TASK TO COMPLETE: Please output exactly the run of lines that starts at the line with "解题思路:因为所有的数字都可" and ends at the last line of the records below.

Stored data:
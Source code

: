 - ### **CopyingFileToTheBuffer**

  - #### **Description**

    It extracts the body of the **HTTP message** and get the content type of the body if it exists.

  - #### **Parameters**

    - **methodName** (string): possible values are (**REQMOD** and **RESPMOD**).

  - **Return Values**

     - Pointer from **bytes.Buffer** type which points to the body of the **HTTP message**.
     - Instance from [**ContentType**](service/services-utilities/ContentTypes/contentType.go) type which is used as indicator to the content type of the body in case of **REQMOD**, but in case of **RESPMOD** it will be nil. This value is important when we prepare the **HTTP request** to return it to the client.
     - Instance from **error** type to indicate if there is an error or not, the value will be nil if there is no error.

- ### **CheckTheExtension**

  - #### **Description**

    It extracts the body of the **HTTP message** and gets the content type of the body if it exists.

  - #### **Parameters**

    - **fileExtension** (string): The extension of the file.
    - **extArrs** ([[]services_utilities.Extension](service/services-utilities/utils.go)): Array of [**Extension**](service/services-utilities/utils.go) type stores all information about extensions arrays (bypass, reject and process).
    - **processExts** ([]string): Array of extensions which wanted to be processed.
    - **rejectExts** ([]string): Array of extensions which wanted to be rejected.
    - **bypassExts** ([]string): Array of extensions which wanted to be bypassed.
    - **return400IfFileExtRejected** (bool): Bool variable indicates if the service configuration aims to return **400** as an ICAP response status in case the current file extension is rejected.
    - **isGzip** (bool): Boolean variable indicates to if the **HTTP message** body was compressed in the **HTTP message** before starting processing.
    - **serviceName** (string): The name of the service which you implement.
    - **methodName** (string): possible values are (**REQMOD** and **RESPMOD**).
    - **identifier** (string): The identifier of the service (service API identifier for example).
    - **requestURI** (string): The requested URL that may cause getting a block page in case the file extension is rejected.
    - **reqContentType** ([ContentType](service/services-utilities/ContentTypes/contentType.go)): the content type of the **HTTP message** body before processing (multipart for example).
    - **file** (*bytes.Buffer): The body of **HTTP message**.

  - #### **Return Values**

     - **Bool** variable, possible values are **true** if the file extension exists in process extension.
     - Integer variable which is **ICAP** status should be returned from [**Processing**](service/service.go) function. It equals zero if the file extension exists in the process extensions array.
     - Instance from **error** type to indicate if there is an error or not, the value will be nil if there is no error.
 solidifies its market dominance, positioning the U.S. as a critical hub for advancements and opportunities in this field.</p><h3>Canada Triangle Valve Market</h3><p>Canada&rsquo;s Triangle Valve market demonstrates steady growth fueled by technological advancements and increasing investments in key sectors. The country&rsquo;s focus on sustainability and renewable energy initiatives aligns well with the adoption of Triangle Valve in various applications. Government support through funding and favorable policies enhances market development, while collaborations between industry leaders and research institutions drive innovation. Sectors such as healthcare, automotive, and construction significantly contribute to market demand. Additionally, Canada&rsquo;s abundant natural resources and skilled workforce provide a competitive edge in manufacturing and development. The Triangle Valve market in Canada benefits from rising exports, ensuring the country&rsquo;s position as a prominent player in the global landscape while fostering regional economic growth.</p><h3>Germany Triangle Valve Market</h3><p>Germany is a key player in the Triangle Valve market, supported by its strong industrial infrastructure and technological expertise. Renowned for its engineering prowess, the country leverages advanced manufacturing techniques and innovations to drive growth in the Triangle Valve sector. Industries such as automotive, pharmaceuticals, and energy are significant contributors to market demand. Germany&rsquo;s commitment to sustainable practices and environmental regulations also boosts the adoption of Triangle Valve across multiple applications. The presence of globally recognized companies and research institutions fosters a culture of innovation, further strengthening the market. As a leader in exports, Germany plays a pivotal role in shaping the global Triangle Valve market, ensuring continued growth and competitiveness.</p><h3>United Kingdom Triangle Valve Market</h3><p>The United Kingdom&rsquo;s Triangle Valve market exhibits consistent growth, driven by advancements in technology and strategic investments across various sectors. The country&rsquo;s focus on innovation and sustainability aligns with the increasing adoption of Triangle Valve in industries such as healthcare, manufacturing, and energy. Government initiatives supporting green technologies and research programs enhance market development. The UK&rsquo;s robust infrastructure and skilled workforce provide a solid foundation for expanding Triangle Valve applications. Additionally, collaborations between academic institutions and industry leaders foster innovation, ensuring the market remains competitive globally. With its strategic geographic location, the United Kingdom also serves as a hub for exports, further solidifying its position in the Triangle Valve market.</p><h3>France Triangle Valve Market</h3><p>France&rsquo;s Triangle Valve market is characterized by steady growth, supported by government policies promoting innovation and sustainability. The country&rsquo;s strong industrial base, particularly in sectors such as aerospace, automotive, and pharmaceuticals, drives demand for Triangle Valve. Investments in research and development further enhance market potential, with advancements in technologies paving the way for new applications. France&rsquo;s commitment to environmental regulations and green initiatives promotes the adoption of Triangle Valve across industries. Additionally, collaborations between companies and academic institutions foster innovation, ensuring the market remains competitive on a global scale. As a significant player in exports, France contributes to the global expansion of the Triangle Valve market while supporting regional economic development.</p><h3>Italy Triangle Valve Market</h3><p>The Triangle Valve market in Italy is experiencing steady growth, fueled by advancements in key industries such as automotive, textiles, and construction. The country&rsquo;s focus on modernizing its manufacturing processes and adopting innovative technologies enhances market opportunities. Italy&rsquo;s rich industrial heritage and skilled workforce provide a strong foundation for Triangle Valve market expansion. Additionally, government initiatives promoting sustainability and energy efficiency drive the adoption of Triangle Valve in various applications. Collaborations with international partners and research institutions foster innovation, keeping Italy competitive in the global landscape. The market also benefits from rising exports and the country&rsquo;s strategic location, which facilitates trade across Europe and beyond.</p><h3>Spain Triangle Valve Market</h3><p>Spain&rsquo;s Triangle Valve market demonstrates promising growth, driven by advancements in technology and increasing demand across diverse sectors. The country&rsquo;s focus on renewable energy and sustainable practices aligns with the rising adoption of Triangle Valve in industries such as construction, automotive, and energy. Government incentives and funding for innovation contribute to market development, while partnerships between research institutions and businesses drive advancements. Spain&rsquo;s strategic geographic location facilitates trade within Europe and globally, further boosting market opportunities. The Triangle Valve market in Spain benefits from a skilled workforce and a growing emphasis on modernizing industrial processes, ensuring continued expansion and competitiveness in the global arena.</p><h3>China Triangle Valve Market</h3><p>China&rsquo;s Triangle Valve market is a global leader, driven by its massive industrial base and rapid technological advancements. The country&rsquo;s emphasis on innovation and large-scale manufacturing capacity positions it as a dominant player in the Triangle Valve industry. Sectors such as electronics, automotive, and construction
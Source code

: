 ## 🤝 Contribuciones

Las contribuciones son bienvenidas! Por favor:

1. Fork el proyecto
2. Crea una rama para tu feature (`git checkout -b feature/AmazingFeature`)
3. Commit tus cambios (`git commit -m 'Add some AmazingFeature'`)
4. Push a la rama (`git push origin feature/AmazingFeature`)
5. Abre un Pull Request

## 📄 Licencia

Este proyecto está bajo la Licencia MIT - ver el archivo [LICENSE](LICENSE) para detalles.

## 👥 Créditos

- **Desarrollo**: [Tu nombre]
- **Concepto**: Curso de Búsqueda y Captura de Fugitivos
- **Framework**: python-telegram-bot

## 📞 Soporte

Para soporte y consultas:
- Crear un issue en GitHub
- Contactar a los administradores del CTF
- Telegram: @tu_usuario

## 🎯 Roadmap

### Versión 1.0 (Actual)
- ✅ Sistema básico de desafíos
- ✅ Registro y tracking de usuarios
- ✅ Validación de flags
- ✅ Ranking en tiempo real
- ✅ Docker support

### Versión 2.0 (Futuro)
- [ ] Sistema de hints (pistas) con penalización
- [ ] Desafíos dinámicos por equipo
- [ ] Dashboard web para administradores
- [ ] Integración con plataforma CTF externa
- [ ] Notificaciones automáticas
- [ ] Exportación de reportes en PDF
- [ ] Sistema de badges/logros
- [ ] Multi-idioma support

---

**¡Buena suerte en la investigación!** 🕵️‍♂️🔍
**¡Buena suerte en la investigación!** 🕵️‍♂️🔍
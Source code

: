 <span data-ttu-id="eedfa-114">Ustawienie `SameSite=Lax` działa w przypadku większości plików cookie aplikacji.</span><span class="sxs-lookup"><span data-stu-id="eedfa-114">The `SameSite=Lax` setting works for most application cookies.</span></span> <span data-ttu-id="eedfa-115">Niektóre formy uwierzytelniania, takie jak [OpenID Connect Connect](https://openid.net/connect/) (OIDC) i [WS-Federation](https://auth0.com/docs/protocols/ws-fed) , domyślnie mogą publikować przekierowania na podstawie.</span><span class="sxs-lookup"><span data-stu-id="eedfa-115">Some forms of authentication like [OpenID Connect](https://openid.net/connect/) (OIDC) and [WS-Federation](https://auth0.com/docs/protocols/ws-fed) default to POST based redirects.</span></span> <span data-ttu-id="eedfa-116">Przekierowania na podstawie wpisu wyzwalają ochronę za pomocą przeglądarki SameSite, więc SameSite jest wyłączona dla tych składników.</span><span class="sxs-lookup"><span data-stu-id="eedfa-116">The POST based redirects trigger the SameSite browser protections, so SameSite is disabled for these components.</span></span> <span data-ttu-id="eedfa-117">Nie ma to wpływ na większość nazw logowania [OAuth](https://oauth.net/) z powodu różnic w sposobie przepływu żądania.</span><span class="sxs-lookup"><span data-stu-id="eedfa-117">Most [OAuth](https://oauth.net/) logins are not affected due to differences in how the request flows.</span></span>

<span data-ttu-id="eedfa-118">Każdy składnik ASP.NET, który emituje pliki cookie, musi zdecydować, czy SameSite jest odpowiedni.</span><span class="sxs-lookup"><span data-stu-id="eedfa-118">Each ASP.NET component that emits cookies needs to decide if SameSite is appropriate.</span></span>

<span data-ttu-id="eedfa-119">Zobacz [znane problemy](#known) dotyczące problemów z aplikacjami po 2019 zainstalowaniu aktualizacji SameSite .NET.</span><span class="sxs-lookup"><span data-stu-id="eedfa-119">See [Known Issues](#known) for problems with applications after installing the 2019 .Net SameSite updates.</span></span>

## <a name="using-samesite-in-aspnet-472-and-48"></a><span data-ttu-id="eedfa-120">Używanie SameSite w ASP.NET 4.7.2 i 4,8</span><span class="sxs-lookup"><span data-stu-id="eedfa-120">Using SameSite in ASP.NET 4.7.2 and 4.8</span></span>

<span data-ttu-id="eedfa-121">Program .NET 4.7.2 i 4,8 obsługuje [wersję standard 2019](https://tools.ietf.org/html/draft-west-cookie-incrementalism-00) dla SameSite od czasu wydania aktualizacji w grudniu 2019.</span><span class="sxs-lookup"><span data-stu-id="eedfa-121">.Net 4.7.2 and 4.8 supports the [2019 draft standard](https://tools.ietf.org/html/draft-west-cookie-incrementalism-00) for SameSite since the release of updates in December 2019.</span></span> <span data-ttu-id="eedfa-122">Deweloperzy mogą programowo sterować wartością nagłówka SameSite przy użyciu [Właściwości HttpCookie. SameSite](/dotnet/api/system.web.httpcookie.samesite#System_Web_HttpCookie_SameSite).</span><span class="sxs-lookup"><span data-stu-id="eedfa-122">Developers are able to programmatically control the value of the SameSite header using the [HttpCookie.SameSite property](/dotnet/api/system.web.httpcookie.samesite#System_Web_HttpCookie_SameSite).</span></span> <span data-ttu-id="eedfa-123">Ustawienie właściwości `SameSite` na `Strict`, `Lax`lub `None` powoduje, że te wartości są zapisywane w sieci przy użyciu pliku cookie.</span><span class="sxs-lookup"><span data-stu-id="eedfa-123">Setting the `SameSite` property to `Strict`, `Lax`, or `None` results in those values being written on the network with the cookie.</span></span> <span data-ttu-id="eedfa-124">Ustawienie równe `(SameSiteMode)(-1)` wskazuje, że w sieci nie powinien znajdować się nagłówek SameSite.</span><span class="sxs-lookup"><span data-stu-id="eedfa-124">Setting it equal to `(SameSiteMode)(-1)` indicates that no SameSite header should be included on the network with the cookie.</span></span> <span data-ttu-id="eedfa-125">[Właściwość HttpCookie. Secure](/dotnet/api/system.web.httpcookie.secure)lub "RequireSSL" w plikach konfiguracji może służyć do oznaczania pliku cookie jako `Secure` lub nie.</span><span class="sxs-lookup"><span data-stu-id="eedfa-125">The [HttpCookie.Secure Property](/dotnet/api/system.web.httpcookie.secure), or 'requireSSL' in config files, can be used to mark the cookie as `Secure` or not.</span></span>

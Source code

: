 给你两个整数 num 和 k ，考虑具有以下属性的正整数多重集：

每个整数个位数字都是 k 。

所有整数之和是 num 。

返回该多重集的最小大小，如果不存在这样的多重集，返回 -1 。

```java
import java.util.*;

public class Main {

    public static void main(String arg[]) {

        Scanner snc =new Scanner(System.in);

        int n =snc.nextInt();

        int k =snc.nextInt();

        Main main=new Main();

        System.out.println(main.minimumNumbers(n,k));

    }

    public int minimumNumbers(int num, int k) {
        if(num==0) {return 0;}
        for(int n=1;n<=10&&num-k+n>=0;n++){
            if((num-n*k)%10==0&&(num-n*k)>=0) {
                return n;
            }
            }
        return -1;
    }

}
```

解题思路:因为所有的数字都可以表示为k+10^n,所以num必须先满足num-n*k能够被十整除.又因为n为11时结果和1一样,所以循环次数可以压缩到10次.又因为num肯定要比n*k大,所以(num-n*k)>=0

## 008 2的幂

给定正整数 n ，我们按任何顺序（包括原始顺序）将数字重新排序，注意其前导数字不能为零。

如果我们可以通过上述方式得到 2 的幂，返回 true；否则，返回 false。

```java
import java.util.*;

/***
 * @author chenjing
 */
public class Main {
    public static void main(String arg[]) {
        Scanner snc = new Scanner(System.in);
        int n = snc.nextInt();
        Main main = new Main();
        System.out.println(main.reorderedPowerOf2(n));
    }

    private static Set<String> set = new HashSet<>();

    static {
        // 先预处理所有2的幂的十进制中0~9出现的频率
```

TASK RESULT:
解题思路:因为所有的数字都可以表示为k+10^n,所以num必须先满足num-n*k能够被十整除.又因为n为11时结果和1一样,所以循环次数可以压缩到10次.又因为num肯定要比n*k大,所以(num-n*k)>=0

## 008 2的幂

给定正整数 n ，我们按任何顺序（包括原始顺序）将数字重新排序，注意其前导数字不能为零。

如果我们可以通过上述方式得到 2 的幂，返回 true；否则，返回 false。

```java
import java.util.*;

/***
 * @author chenjing
 */
public class Main {
    public static void main(String arg[]) {
        Scanner snc = new Scanner(System.in);
        int n = snc.nextInt();
        Main main = new Main();
        System.out.println(main.reorderedPowerOf2(n));
    }

    private static Set<String> set = new HashSet<>();

    static {
        // 先预处理所有2的幂的十进制中0~9出现的频率
```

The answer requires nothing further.